### [TASK TO COMPLETE]
Pictures excluded, return the lines below from the first through the line holding "The Interent Computer".
# # # #
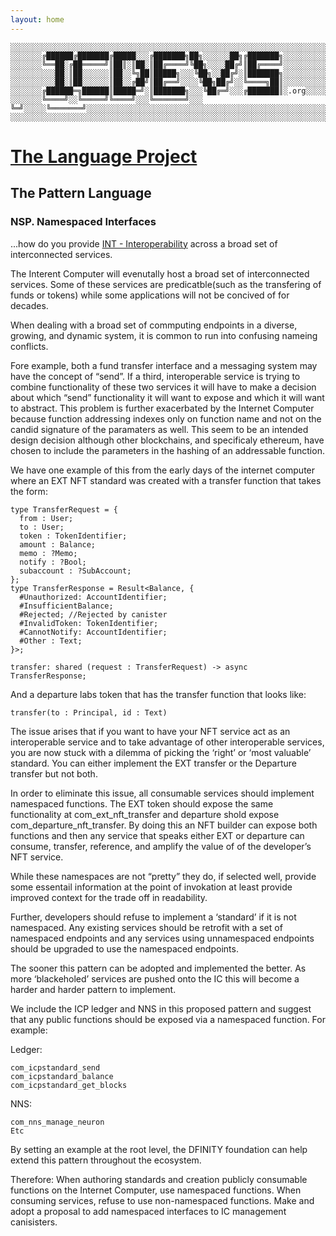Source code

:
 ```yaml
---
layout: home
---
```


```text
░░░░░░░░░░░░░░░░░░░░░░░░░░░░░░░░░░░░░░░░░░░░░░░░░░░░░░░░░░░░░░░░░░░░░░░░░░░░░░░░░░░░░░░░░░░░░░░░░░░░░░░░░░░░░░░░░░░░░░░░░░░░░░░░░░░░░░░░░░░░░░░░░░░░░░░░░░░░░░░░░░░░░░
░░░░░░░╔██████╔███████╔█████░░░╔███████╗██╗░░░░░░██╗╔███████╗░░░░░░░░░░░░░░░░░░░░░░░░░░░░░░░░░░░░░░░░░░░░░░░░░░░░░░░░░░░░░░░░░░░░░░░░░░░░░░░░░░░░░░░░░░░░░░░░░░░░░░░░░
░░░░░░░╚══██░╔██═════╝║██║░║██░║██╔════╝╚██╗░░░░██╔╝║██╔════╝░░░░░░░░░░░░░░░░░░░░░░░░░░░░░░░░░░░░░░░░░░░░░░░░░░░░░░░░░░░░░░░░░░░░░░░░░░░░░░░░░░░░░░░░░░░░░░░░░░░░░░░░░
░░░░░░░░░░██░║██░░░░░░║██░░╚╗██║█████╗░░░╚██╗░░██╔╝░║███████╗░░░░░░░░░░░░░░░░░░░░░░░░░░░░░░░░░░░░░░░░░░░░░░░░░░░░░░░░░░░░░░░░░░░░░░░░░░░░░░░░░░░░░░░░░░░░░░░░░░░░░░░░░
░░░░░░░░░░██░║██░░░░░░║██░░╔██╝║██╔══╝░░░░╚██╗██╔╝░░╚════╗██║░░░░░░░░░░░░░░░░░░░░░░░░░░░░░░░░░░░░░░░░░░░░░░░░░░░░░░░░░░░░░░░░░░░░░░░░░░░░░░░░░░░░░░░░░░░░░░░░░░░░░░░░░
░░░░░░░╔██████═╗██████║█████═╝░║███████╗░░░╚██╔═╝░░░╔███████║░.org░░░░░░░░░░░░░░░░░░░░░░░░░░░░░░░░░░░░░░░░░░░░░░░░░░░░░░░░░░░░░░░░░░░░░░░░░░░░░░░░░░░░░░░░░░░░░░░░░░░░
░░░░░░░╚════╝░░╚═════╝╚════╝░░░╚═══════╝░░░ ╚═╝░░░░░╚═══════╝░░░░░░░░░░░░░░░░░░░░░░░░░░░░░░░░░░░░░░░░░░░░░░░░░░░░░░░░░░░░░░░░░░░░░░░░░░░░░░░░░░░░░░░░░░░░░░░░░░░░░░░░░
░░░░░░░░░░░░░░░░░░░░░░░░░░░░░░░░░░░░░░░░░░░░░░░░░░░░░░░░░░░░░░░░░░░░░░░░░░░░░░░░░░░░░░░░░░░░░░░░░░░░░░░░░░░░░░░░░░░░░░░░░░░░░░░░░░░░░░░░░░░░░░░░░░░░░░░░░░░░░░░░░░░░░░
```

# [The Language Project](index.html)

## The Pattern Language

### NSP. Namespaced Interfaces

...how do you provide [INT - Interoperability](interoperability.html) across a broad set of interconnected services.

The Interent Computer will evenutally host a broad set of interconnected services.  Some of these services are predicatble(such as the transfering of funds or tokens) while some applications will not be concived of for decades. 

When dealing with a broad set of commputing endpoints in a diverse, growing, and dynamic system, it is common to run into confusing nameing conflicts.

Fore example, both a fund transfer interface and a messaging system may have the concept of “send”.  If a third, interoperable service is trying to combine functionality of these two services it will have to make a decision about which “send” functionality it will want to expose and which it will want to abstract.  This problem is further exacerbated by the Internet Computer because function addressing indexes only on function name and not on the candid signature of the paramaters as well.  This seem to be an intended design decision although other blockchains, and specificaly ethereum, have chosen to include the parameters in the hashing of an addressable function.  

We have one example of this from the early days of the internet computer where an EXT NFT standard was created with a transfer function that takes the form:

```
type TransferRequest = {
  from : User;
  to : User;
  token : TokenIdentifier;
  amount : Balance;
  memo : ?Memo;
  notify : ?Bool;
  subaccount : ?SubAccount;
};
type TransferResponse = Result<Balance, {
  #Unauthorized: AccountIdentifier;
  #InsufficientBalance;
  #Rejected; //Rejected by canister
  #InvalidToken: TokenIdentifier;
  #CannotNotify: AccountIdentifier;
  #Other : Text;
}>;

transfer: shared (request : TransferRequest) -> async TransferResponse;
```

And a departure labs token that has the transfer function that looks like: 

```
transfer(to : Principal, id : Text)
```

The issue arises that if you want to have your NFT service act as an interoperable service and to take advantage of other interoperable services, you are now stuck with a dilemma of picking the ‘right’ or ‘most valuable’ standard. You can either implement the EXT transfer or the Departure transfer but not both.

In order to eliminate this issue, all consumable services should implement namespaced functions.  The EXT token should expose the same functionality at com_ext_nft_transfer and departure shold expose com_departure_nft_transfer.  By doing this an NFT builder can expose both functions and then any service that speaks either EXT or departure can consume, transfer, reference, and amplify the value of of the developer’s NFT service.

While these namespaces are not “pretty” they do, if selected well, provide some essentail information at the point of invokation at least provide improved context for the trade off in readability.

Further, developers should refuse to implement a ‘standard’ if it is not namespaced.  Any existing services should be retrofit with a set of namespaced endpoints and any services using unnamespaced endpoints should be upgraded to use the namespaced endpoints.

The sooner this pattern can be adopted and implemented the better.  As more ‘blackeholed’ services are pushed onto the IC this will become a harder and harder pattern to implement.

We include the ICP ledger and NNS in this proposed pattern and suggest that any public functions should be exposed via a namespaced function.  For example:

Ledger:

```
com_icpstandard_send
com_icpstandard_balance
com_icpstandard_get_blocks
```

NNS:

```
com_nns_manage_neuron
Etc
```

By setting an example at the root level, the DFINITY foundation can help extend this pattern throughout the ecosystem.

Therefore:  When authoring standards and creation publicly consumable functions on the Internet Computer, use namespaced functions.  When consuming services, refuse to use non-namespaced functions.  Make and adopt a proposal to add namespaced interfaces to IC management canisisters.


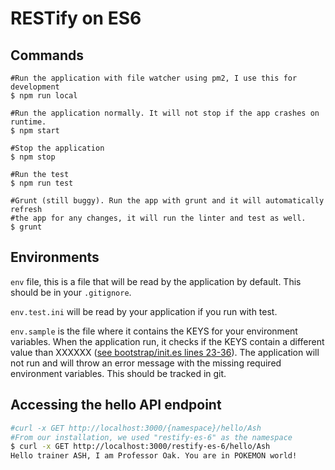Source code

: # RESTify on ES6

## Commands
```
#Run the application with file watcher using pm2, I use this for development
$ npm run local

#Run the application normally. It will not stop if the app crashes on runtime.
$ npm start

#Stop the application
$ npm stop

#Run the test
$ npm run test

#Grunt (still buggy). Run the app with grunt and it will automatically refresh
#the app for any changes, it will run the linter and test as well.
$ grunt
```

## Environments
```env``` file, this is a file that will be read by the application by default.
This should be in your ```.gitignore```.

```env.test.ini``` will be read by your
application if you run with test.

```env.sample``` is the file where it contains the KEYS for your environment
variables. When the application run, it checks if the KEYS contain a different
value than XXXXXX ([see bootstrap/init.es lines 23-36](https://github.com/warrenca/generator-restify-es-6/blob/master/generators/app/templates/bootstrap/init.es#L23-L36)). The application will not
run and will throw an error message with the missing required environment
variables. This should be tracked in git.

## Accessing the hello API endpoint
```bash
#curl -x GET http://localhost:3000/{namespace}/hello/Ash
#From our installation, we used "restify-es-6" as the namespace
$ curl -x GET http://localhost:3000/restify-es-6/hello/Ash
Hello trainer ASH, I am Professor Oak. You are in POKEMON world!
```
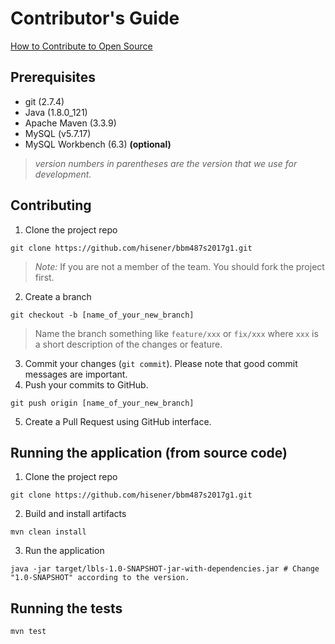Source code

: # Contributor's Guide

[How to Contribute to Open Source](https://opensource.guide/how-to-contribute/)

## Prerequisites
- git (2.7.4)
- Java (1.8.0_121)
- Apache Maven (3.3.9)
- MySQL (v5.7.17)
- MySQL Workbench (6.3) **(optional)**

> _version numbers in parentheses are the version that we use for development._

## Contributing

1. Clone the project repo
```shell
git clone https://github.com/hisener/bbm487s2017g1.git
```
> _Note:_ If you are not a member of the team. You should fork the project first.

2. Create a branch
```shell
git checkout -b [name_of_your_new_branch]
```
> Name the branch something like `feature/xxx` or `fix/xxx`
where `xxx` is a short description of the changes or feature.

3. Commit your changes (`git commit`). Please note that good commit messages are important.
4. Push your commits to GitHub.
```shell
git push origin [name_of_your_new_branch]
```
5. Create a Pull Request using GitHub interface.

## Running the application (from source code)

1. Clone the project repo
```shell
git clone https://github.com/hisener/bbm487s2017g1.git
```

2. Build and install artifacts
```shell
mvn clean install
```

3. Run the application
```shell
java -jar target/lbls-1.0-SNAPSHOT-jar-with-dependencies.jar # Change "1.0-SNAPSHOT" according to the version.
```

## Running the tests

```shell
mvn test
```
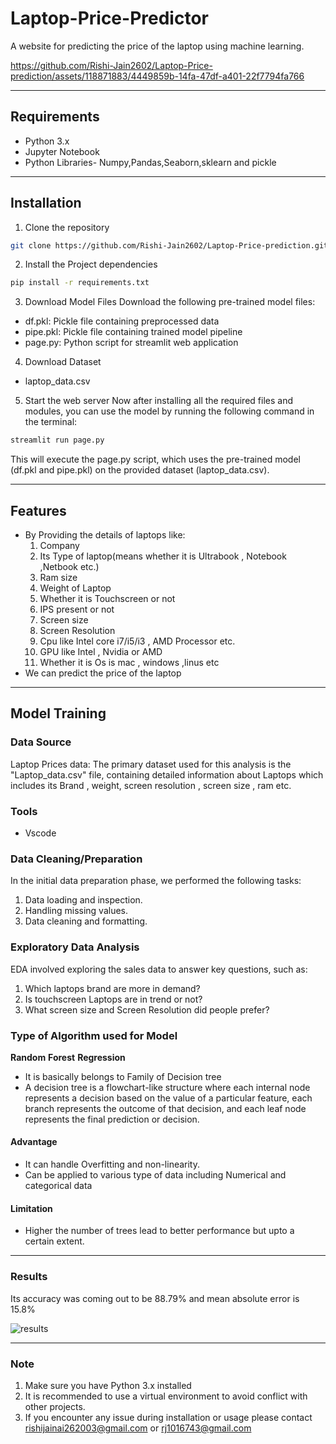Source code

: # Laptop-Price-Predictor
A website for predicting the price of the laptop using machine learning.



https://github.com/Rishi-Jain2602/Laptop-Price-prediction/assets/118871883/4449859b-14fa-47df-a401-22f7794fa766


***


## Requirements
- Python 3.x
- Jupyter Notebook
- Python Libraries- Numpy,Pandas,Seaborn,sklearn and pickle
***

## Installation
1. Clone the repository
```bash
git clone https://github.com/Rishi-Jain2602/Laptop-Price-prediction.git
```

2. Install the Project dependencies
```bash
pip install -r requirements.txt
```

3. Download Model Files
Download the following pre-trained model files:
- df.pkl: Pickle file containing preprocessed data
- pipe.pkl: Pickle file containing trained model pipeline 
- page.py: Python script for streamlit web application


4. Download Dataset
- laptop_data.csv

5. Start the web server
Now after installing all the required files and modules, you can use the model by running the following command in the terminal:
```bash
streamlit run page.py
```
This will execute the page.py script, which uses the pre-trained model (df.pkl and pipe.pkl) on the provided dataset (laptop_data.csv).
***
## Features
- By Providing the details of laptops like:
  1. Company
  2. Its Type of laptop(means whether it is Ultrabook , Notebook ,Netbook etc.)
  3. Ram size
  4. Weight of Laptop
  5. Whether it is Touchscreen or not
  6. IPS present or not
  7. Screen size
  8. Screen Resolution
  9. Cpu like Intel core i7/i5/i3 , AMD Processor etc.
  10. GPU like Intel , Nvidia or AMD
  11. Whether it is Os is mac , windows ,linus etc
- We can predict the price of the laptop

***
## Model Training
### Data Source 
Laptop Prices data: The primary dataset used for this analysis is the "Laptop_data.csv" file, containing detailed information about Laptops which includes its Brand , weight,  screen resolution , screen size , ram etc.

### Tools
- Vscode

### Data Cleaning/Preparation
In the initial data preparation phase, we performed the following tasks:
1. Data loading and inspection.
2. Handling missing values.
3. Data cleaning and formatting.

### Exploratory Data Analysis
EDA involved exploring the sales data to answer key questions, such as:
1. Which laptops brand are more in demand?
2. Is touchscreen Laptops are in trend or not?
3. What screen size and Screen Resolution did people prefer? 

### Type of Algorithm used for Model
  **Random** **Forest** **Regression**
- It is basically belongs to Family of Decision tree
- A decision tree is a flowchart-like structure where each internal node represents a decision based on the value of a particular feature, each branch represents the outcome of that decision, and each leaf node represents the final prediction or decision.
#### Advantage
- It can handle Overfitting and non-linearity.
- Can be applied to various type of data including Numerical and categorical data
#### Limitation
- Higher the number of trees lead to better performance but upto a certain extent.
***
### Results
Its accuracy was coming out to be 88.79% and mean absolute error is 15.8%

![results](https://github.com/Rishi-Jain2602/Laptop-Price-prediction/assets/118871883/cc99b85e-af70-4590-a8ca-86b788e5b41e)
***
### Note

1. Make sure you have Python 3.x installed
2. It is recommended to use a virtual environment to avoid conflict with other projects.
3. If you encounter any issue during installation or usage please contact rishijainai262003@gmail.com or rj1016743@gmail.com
# # # #
### [RESULT OF THIS EXERCISE]
Source code

:
 ```yaml
---
layout: home
---
```


```text
░░░░░░░░░░░░░░░░░░░░░░░░░░░░░░░░░░░░░░░░░░░░░░░░░░░░░░░░░░░░░░░░░░░░░░░░░░░░░░░░░░░░░░░░░░░░░░░░░░░░░░░░░░░░░░░░░░░░░░░░░░░░░░░░░░░░░░░░░░░░░░░░░░░░░░░░░░░░░░░░░░░░░░
░░░░░░░╔██████╔███████╔█████░░░╔███████╗██╗░░░░░░██╗╔███████╗░░░░░░░░░░░░░░░░░░░░░░░░░░░░░░░░░░░░░░░░░░░░░░░░░░░░░░░░░░░░░░░░░░░░░░░░░░░░░░░░░░░░░░░░░░░░░░░░░░░░░░░░░
░░░░░░░╚══██░╔██═════╝║██║░║██░║██╔════╝╚██╗░░░░██╔╝║██╔════╝░░░░░░░░░░░░░░░░░░░░░░░░░░░░░░░░░░░░░░░░░░░░░░░░░░░░░░░░░░░░░░░░░░░░░░░░░░░░░░░░░░░░░░░░░░░░░░░░░░░░░░░░░
░░░░░░░░░░██░║██░░░░░░║██░░╚╗██║█████╗░░░╚██╗░░██╔╝░║███████╗░░░░░░░░░░░░░░░░░░░░░░░░░░░░░░░░░░░░░░░░░░░░░░░░░░░░░░░░░░░░░░░░░░░░░░░░░░░░░░░░░░░░░░░░░░░░░░░░░░░░░░░░░
░░░░░░░░░░██░║██░░░░░░║██░░╔██╝║██╔══╝░░░░╚██╗██╔╝░░╚════╗██║░░░░░░░░░░░░░░░░░░░░░░░░░░░░░░░░░░░░░░░░░░░░░░░░░░░░░░░░░░░░░░░░░░░░░░░░░░░░░░░░░░░░░░░░░░░░░░░░░░░░░░░░░
░░░░░░░╔██████═╗██████║█████═╝░║███████╗░░░╚██╔═╝░░░╔███████║░.org░░░░░░░░░░░░░░░░░░░░░░░░░░░░░░░░░░░░░░░░░░░░░░░░░░░░░░░░░░░░░░░░░░░░░░░░░░░░░░░░░░░░░░░░░░░░░░░░░░░░
░░░░░░░╚════╝░░╚═════╝╚════╝░░░╚═══════╝░░░ ╚═╝░░░░░╚═══════╝░░░░░░░░░░░░░░░░░░░░░░░░░░░░░░░░░░░░░░░░░░░░░░░░░░░░░░░░░░░░░░░░░░░░░░░░░░░░░░░░░░░░░░░░░░░░░░░░░░░░░░░░░
░░░░░░░░░░░░░░░░░░░░░░░░░░░░░░░░░░░░░░░░░░░░░░░░░░░░░░░░░░░░░░░░░░░░░░░░░░░░░░░░░░░░░░░░░░░░░░░░░░░░░░░░░░░░░░░░░░░░░░░░░░░░░░░░░░░░░░░░░░░░░░░░░░░░░░░░░░░░░░░░░░░░░░
```

# [The Language Project](index.html)

## The Pattern Language

### NSP. Namespaced Interfaces

...how do you provide [INT - Interoperability](interoperability.html) across a broad set of interconnected services.

The Interent Computer will evenutally host a broad set of interconnected services.  Some of these services are predicatble(such as the transfering of funds or tokens) while some applications will not be concived of for decades. 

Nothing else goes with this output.